Le sonde vengono lanciate per questo. Vanno lì per fotografare, misurare, analizzare. Per capire se siano o meno fondate le supposizioni avanzate, se reggano alla prova dei fatti le teorie fin qui formulate. Per studiare il vento solare, ad esempio, che qui da noi dà vita alle affascinanti aurore boreali e australi ma può anche mettere temporaneamente fuori uso i nostri satelliti, le nostre comunicazioni via radio, le nostri reti di distribuzione dell’elettricità. Le sonde viaggiano verso il Sole per riempire di contenuti quel particolare settore della meteorologia che va sotto il nome di “space weather”, ovvero “tempo metereologico spaziale”, che la comunità scientifica e gli esperti di aerospazio studiano come noi (intesi come noi felicemente ignari delle tempeste magnetiche che si scatenano sopra le nostre teste) consultiamo le previsioni del tempo (tra parentesi metereologico e tra parentesi terrestre).
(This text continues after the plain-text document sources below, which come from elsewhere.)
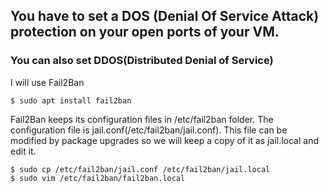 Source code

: ## You have to set a DOS (Denial Of Service Attack) protection on your open ports of your VM.
### You can also set DDOS(Distributed Denial of Service)
I will use Fail2Ban
```
$ sudo apt install fail2ban
```
Fail2Ban keeps its configuration files in /etc/fail2ban folder. The configuration file is jail.conf(/etc/fail2ban/jail.conf).
This file can be modified by package upgrades so we will keep a copy of it as jail.local and edit it.
```
$ sudo cp /etc/fail2ban/jail.conf /etc/fail2ban/jail.local
$ sudo vim /etc/fail2ban/fail2ban.local
```
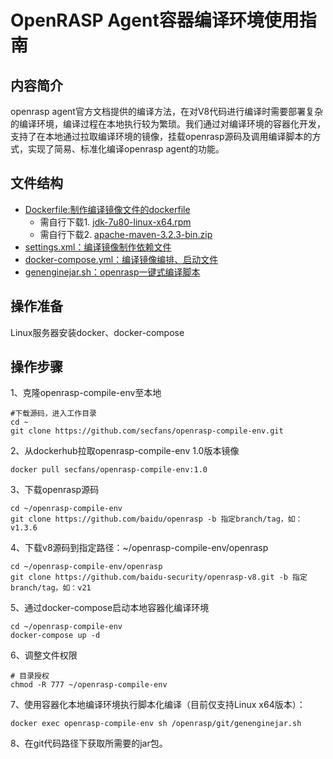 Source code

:# OpenRASP Agent容器编译环境使用指南

## 内容简介

openrasp agent官方文档提供的编译方法，在对V8代码进行编译时需要部署复杂的编译环境，编译过程在本地执行较为繁琐。我们通过对编译环境的容器化开发，支持了在本地通过拉取编译环境的镜像，挂载openrasp源码及调用编译脚本的方式，实现了简易、标准化编译openrasp agent的功能。

## 文件结构
- [Dockerfile:制作编译镜像文件的dockerfile](Dockerfile)
  - 需自行下载1. [jdk-7u80-linux-x64.rpm](https://www.oracle.com/java/technologies/javase/javase7-archive-downloads.html)
  - 需自行下载2. [apache-maven-3.2.3-bin.zip](https://repo.maven.apache.org/maven2/org/apache/maven/apache-maven/3.2.3/apache-maven-3.2.3-bin.zip)
- [settings.xml：编译镜像制作依赖文件](settings.xml)
- [docker-compose.yml：编译镜像编排、启动文件](docker-compose.yml)
- [genenginejar.sh：openrasp一键式编译脚本](genenginejar.sh)



## 操作准备
Linux服务器安装docker、docker-compose

## 操作步骤

1、克隆openrasp-compile-env至本地

```
#下载源码，进入工作目录
cd ~
git clone https://github.com/secfans/openrasp-compile-env.git
```

2、从dockerhub拉取openrasp-compile-env 1.0版本镜像

```
docker pull secfans/openrasp-compile-env:1.0
```

3、下载openrasp源码

```
cd ~/openrasp-compile-env
git clone https://github.com/baidu/openrasp -b 指定branch/tag，如：v1.3.6
```

4、下载v8源码到指定路径：~/openrasp-compile-env/openrasp

```
cd ~/openrasp-compile-env/openrasp
git clone https://github.com/baidu-security/openrasp-v8.git -b 指定branch/tag，如：v21
```

5、通过docker-compose启动本地容器化编译环境

```
cd ~/openrasp-compile-env
docker-compose up -d
```

6、调整文件权限

```
# 目录授权
chmod -R 777 ~/openrasp-compile-env
```

7、使用容器化本地编译环境执行脚本化编译（目前仅支持Linux x64版本）：

```
docker exec openrasp-compile-env sh /openrasp/git/genenginejar.sh
```

8、在git代码路径下获取所需要的jar包。

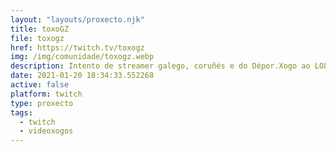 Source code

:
 ```yaml
---
layout: "layouts/proxecto.njk"
title: toxoGZ
file: toxogz
href: https://twitch.tv/toxogz
img: /img/comunidade/toxogz.webp
description: Intento de streamer galego, coruñés e do Dépor.Xogo ao LOL, TFT e o que xurda. Agradécese que apoiedes a canle con un "follow" e participedes no "chat". E se queredes tirarme o Prime cómovos os...
date: 2021-01-20 18:34:33.552268
active: false
platform: twitch
type: proxecto
tags:
  - twitch
  - videoxogos
---
```

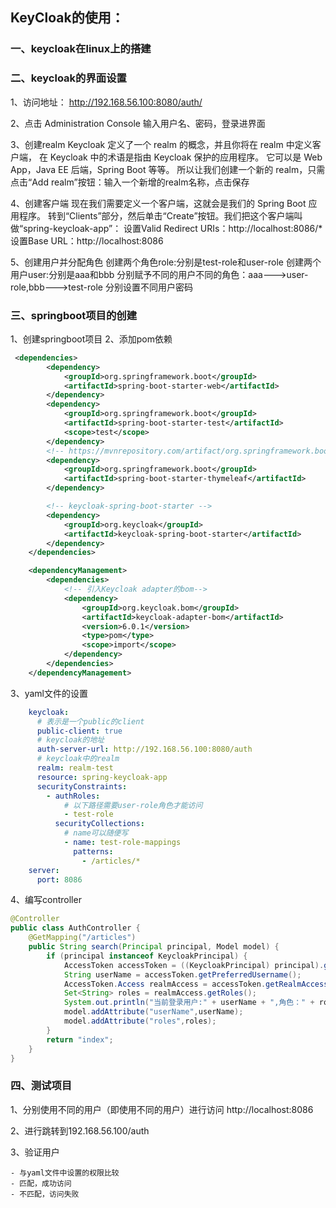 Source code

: ## KeyCloak的使用：
### 一、keycloak在linux上的搭建
### 二、keycloak的界面设置
1、访问地址：
http://192.168.56.100:8080/auth/

2、点击 Administration Console
输入用户名、密码，登录进界面

3、创建realm
Keycloak 定义了一个 realm 的概念，并且你将在 realm 中定义客户端，
在 Keycloak 中的术语是指由 Keycloak 保护的应用程序。 它可以是 Web App，Java EE 后端，Spring Boot 等等。
所以让我们创建一个新的 realm，只需点击“Add realm”按钮：输入一个新增的realm名称，点击保存

4、创建客户端
现在我们需要定义一个客户端，这就会是我们的 Spring Boot 应用程序。
转到“Clients”部分，然后单击“Create”按钮。我们把这个客户端叫做“spring-keycloak-app”：
设置Valid Redirect URIs：http://localhost:8086/*
设置Base URL：http://localhost:8086

5、创建用户并分配角色
创建两个角色role:分别是test-role和user-role
创建两个用户user:分别是aaa和bbb
分别赋予不同的用户不同的角色：aaa--->user-role,bbb--->test-role
分别设置不同用户密码

### 三、springboot项目的创建
1、创建springboot项目
2、添加pom依赖
```xml
 <dependencies>
        <dependency>
            <groupId>org.springframework.boot</groupId>
            <artifactId>spring-boot-starter-web</artifactId>
        </dependency>
        <dependency>
            <groupId>org.springframework.boot</groupId>
            <artifactId>spring-boot-starter-test</artifactId>
            <scope>test</scope>
        </dependency>
        <!-- https://mvnrepository.com/artifact/org.springframework.boot/spring-boot-starter-thymeleaf -->
        <dependency>
            <groupId>org.springframework.boot</groupId>
            <artifactId>spring-boot-starter-thymeleaf</artifactId>
        </dependency>

        <!-- keycloak-spring-boot-starter -->
        <dependency>
            <groupId>org.keycloak</groupId>
            <artifactId>keycloak-spring-boot-starter</artifactId>
        </dependency>
    </dependencies>

    <dependencyManagement>
        <dependencies>
            <!-- 引入Keycloak adapter的bom-->
            <dependency>
                <groupId>org.keycloak.bom</groupId>
                <artifactId>keycloak-adapter-bom</artifactId>
                <version>6.0.1</version>
                <type>pom</type>
                <scope>import</scope>
            </dependency>
        </dependencies>
    </dependencyManagement>
```
3、yaml文件的设置
```yaml
    keycloak:
      # 表示是一个public的client
      public-client: true
      # keycloak的地址
      auth-server-url: http://192.168.56.100:8080/auth
      # keycloak中的realm
      realm: realm-test
      resource: spring-keycloak-app
      securityConstraints:
        - authRoles:
            # 以下路径需要user-role角色才能访问
            - test-role
          securityCollections:
            # name可以随便写
            - name: test-role-mappings
              patterns:
                - /articles/*
    server:
      port: 8086
```
4、编写controller
```java
@Controller
public class AuthController {
    @GetMapping("/articles")
    public String search(Principal principal, Model model) {
        if (principal instanceof KeycloakPrincipal) {
            AccessToken accessToken = ((KeycloakPrincipal) principal).getKeycloakSecurityContext().getToken();
            String userName = accessToken.getPreferredUsername();
            AccessToken.Access realmAccess = accessToken.getRealmAccess();
            Set<String> roles = realmAccess.getRoles();
            System.out.println("当前登录用户:" + userName + ",角色：" + roles);
            model.addAttribute("userName",userName);
            model.addAttribute("roles",roles);
        }
        return "index";
    }
}
```
### 四、测试项目
1、分别使用不同的用户（即使用不同的用户）进行访问 http://localhost:8086

2、进行跳转到192.168.56.100/auth

3、验证用户

    - 与yaml文件中设置的权限比较
    - 匹配，成功访问
    - 不匹配，访问失败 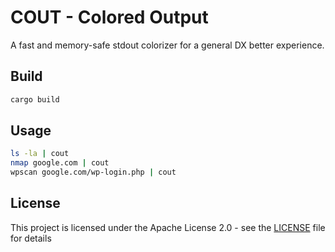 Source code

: # COUT - Colored Output

A fast and memory-safe stdout colorizer for a general DX better experience.

## Build

```bash
cargo build
```

## Usage

```bash
ls -la | cout
nmap google.com | cout
wpscan google.com/wp-login.php | cout
```

## License

This project is licensed under the Apache License 2.0 - see the [LICENSE](LICENSE) file for details
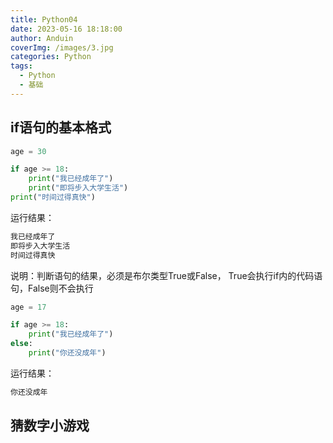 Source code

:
 ```yaml
---
title: Python04
date: 2023-05-16 18:18:00
author: Anduin
coverImg: /images/3.jpg
categories: Python
tags:
  - Python
  - 基础
---
```


## if语句的基本格式
```python
age = 30

if age >= 18:
    print("我已经成年了")
    print("即将步入大学生活")
print("时间过得真快")
```
运行结果：
```bash
我已经成年了
即将步入大学生活
时间过得真快
```
说明：判断语句的结果，必须是布尔类型True或False，
True会执行if内的代码语句，False则不会执行
```python
age = 17

if age >= 18:
    print("我已经成年了")
else:
    print("你还没成年")
```
运行结果：
```bash
你还没成年
```
## 猜数字小游戏



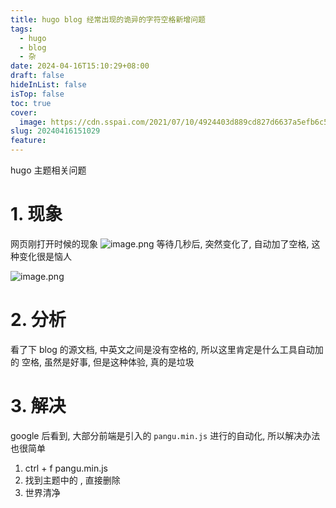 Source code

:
 ```yaml
---
title: hugo blog 经常出现的诡异的字符空格新增问题
tags:
  - hugo
  - blog
  - 杂
date: 2024-04-16T15:10:29+08:00
draft: false
hideInList: false
isTop: false
toc: true
cover:
  image: https://cdn.sspai.com/2021/07/10/4924403d889cd827d6637a5efb6c5ce2.png?imageMogr2/auto-orient/quality/95/thumbnail/!1420x708r/gravity/Center/crop/1420x708/interlace/1
slug: 20240416151029
feature:
---
```

hugo 主题相关问题
<!--more-->
# 1. 现象
网页刚打开时候的现象
![image.png](https://yunpiao-images.oss-cn-beijing.aliyuncs.com/ob/202404161513483.png)
等待几秒后, 突然变化了, 自动加了空格, 这种变化很是恼人

![image.png](https://yunpiao-images.oss-cn-beijing.aliyuncs.com/ob/202404161512326.png)


# 2. 分析
看了下 blog 的源文档, 中英文之间是没有空格的, 所以这里肯定是什么工具自动加的 空格, 虽然是好事, 但是这种体验, 真的是垃圾


# 3. 解决
google 后看到, 大部分前端是引入的 `pangu.min.js` 进行的自动化, 所以解决办法也很简单

1. ctrl + f  pangu.min.js
2. 找到主题中的 <script type="text/javascript" src="/pangu.min.js"></script>, 直接删除
3. 世界清净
Lo fanno non per sapere se è meglio prendere l’ombrello prima di uscire di casa ma, soprattutto in una società come la nostra sempre più condizionata dall’utilizzo di apparecchiature elettroniche, per garantirci che ciò che avviene a milioni di chilometri da noi non metta fuori uso gli strumenti che abbiamo in casa, in ufficio, in tasca. E poi anche, certamente, le sonde partono alla volta del Sole per quell’innata voglia di conoscere dell’uomo che, maneggi tavolette di argilla e inchiostro di china o computer sempre più sofisticati, difficilmente verrà meno con il progredire delle conoscenze.